Questo tipo di linguaggio è esclusivista per il fatto di essere superlativo! L’intenzione (…) di questo tipo di linguaggio è di dire qualcosa di positivo su Gesù, non qualcosa di negativo su Buddha. Facciamo un uso scorretto di questo linguaggio quando lo usiamo per ridimensionare o escludere Buddha o Maometto. (…).
Il kerigma è universale, non escludente
Il kerigma che noi missionari cristiani dobbiamo annunciare al mondo è necessariamente universale, ma non necessariamente escludente. (…).

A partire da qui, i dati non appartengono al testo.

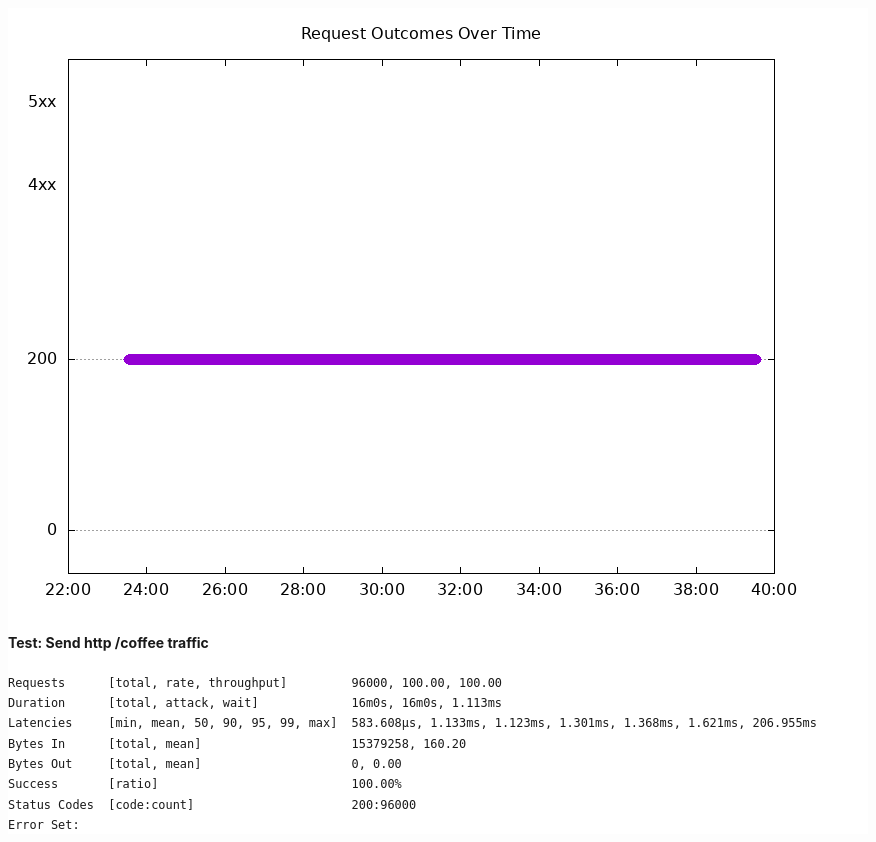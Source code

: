 ![gradual-scale-down-https-plus.png](gradual-scale-down-https-plus.png)

#### Test: Send http /coffee traffic

```text
Requests      [total, rate, throughput]         96000, 100.00, 100.00
Duration      [total, attack, wait]             16m0s, 16m0s, 1.113ms
Latencies     [min, mean, 50, 90, 95, 99, max]  583.608µs, 1.133ms, 1.123ms, 1.301ms, 1.368ms, 1.621ms, 206.955ms
Bytes In      [total, mean]                     15379258, 160.20
Bytes Out     [total, mean]                     0, 0.00
Success       [ratio]                           100.00%
Status Codes  [code:count]                      200:96000  
Error Set:
```
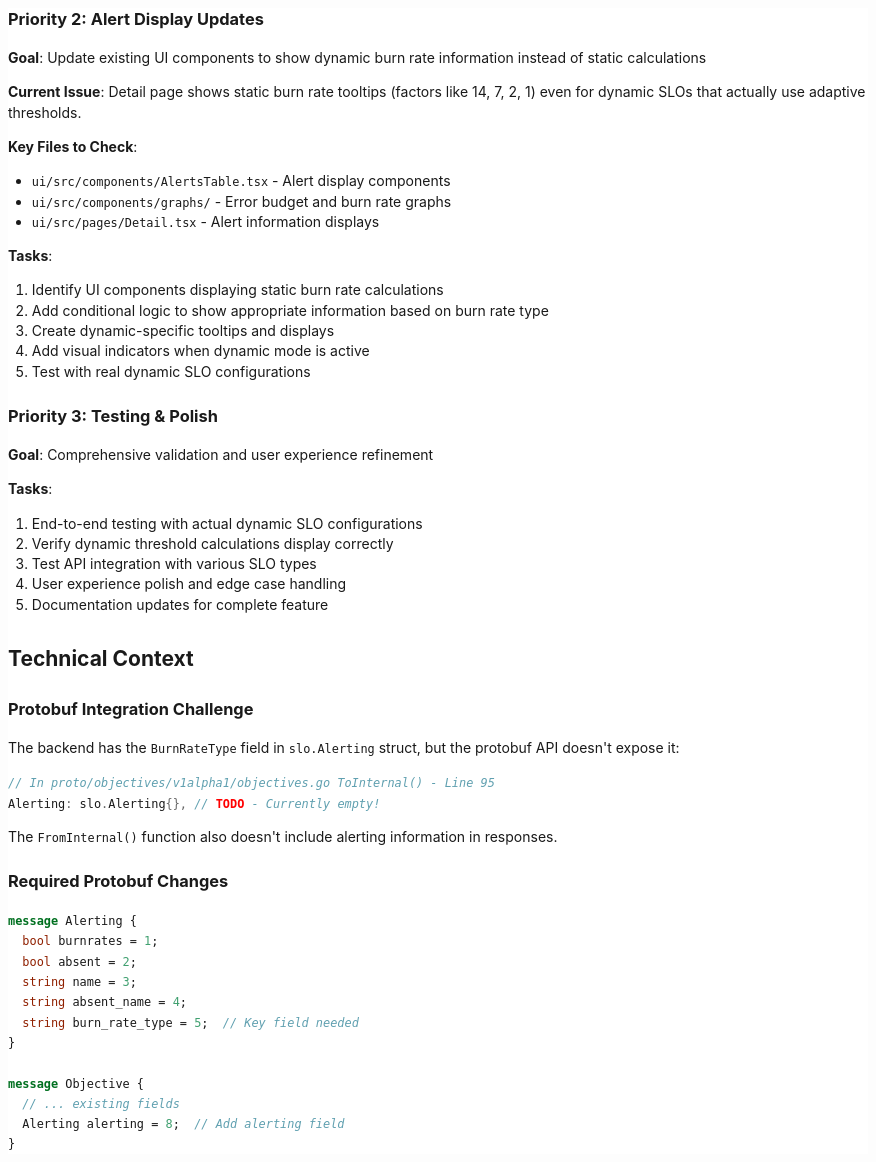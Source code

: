 ### Priority 2: Alert Display Updates
**Goal**: Update existing UI components to show dynamic burn rate information instead of static calculations

**Current Issue**: Detail page shows static burn rate tooltips (factors like 14, 7, 2, 1) even for dynamic SLOs that actually use adaptive thresholds.

**Key Files to Check**:
- `ui/src/components/AlertsTable.tsx` - Alert display components
- `ui/src/components/graphs/` - Error budget and burn rate graphs  
- `ui/src/pages/Detail.tsx` - Alert information displays

**Tasks**:
1. Identify UI components displaying static burn rate calculations
2. Add conditional logic to show appropriate information based on burn rate type
3. Create dynamic-specific tooltips and displays
4. Add visual indicators when dynamic mode is active
5. Test with real dynamic SLO configurations

### Priority 3: Testing & Polish
**Goal**: Comprehensive validation and user experience refinement

**Tasks**:
1. End-to-end testing with actual dynamic SLO configurations
2. Verify dynamic threshold calculations display correctly
3. Test API integration with various SLO types
4. User experience polish and edge case handling
5. Documentation updates for complete feature

## Technical Context

### Protobuf Integration Challenge
The backend has the `BurnRateType` field in `slo.Alerting` struct, but the protobuf API doesn't expose it:

```go
// In proto/objectives/v1alpha1/objectives.go ToInternal() - Line 95
Alerting: slo.Alerting{}, // TODO - Currently empty!
```

The `FromInternal()` function also doesn't include alerting information in responses.

### Required Protobuf Changes
```proto
message Alerting {
  bool burnrates = 1;
  bool absent = 2; 
  string name = 3;
  string absent_name = 4;
  string burn_rate_type = 5;  // Key field needed
}

message Objective {
  // ... existing fields
  Alerting alerting = 8;  // Add alerting field
}
```
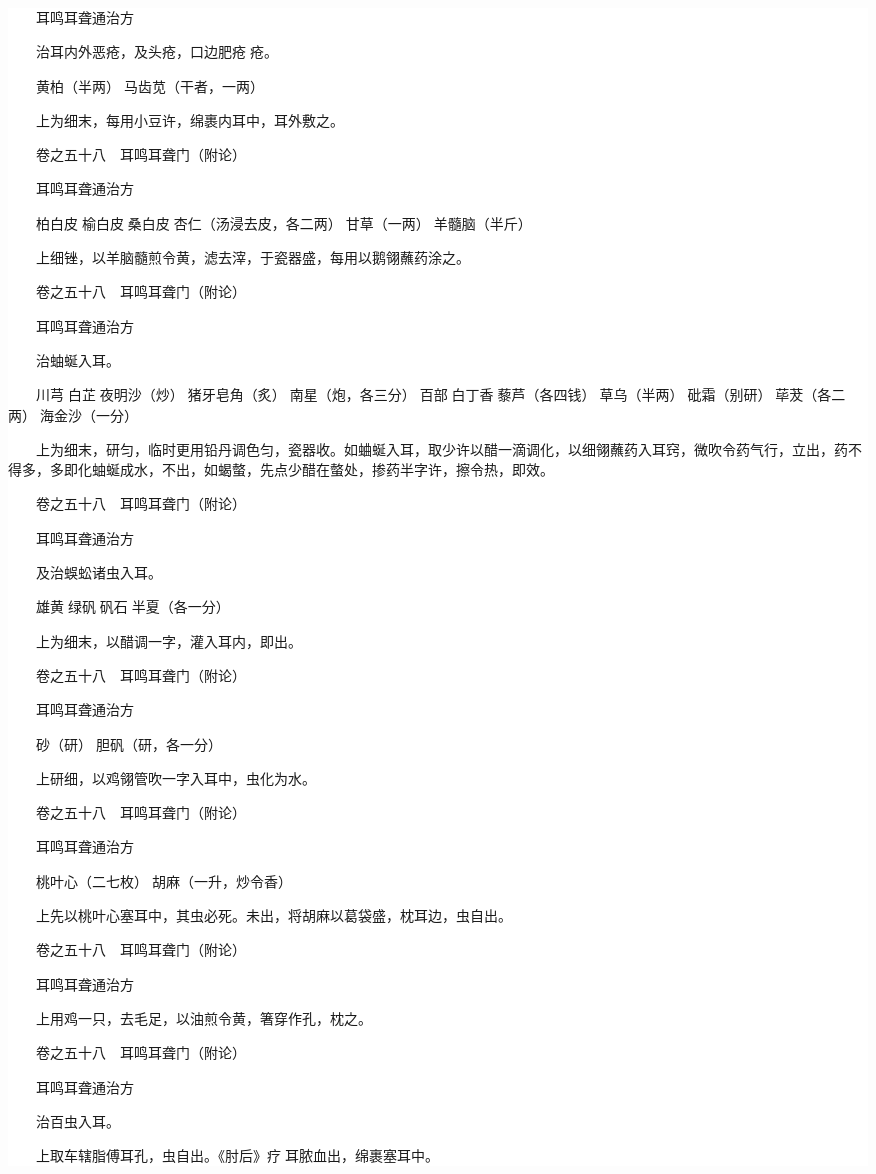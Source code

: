 　　耳鸣耳聋通治方

　　治耳内外恶疮，及头疮，口边肥疮 疮。

　　黄柏（半两） 马齿苋（干者，一两）

　　上为细末，每用小豆许，绵裹内耳中，耳外敷之。

　　卷之五十八　耳鸣耳聋门（附论）

　　耳鸣耳聋通治方

　　柏白皮 榆白皮 桑白皮 杏仁（汤浸去皮，各二两） 甘草（一两） 羊髓脑（半斤）

　　上细锉，以羊脑髓煎令黄，滤去滓，于瓷器盛，每用以鹅翎蘸药涂之。

　　卷之五十八　耳鸣耳聋门（附论）

　　耳鸣耳聋通治方

　　治蚰蜒入耳。

　　川芎 白芷 夜明沙（炒） 猪牙皂角（炙） 南星（炮，各三分） 百部 白丁香 藜芦（各四钱） 草乌（半两） 砒霜（别研） 荜茇（各二两） 海金沙（一分）

　　上为细末，研匀，临时更用铅丹调色匀，瓷器收。如蛐蜒入耳，取少许以醋一滴调化，以细翎蘸药入耳窍，微吹令药气行，立出，药不得多，多即化蚰蜒成水，不出，如蝎螫，先点少醋在螫处，掺药半字许，擦令热，即效。

　　卷之五十八　耳鸣耳聋门（附论）

　　耳鸣耳聋通治方

　　及治蜈蚣诸虫入耳。

　　雄黄 绿矾 矾石 半夏（各一分）

　　上为细末，以醋调一字，灌入耳内，即出。

　　卷之五十八　耳鸣耳聋门（附论）

　　耳鸣耳聋通治方

　　砂（研） 胆矾（研，各一分）

　　上研细，以鸡翎管吹一字入耳中，虫化为水。

　　卷之五十八　耳鸣耳聋门（附论）

　　耳鸣耳聋通治方

　　桃叶心（二七枚） 胡麻（一升，炒令香）

　　上先以桃叶心塞耳中，其虫必死。未出，将胡麻以葛袋盛，枕耳边，虫自出。

　　卷之五十八　耳鸣耳聋门（附论）

　　耳鸣耳聋通治方

　　上用鸡一只，去毛足，以油煎令黄，箸穿作孔，枕之。

　　卷之五十八　耳鸣耳聋门（附论）

　　耳鸣耳聋通治方

　　治百虫入耳。

　　上取车辖脂傅耳孔，虫自出。《肘后》疗 耳脓血出，绵裹塞耳中。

Di fatto, oltre a proclamare, dobbiamo anche ascoltare. Ascoltare è un compito essenziale del lavoro del missionario. I missionari sono quelle persone della comunità cristiana che partono per insegnare ad altri riguardo a Gesù e al Regno e così convertirli a questo Regno (non necessariamente alla comunità cristiana). Ma i missionari sono anche persone che partono per ascoltare e apprendere in modo da arricchire la comunità cristiana.
In ciò che sto suggerendo è implicita l’idea che in realtà esistono due tipi di kerigma con cui i missionari si relazionano: il kerigma del Logos incarnato e il kerigma dello Pneuma universale (…). I missionari proclamano il primo e ricevono il secondo. I due tipi di kerigma, allo stesso modo che la seconda e la terza persona della Trinità, sono realmente diversi l’uno dall’altro, ma sono essenzialmente relazionati tra loro. Nelle loro differenze e nelle loro coincidenze sono complementari. Gli antichi teologi cristiani chiamarono questo arricchimento mutuo perichoresis - ballare insieme -. I missionari “ballano” tra le loro responsabilità duali di proclamare e di ascoltare. E attraverso questo ballo, tanto la Basileia dello Spirito come l’Ekklesia di Cristo si trasformano in grandi realtà del nostro mondo.
Un cristiano non solo può, ma deve essere pluralista
La mia conclusione, pertanto, è che i cristiani non soltanto possono essere pluralisti, ma devono esserlo. Per essere fedeli al Vangelo, alla testimonianza del Nuovo Testamento, alle implicazioni della nostra fede cristiana in un Dio che è trinitario, noi cristiani abbiamo una sfida e una missione duali: essere impegnati con Gesù particolare ed essere aperti allo Spirito universale.
Questa è la ragione per cui la definizione di Gesù data da John Cobb ha influito su di me in modo tanto potente, intellettualmente come teologo e spiritualmente come credente cristiano: Gesù è il cammino aperto ad altri cammini.
Quando Gesù disse «Io sono la via… Nessuno viene al Padre se non per mezzo di me» (Gv 14, 5-7), credo che volesse dire questo.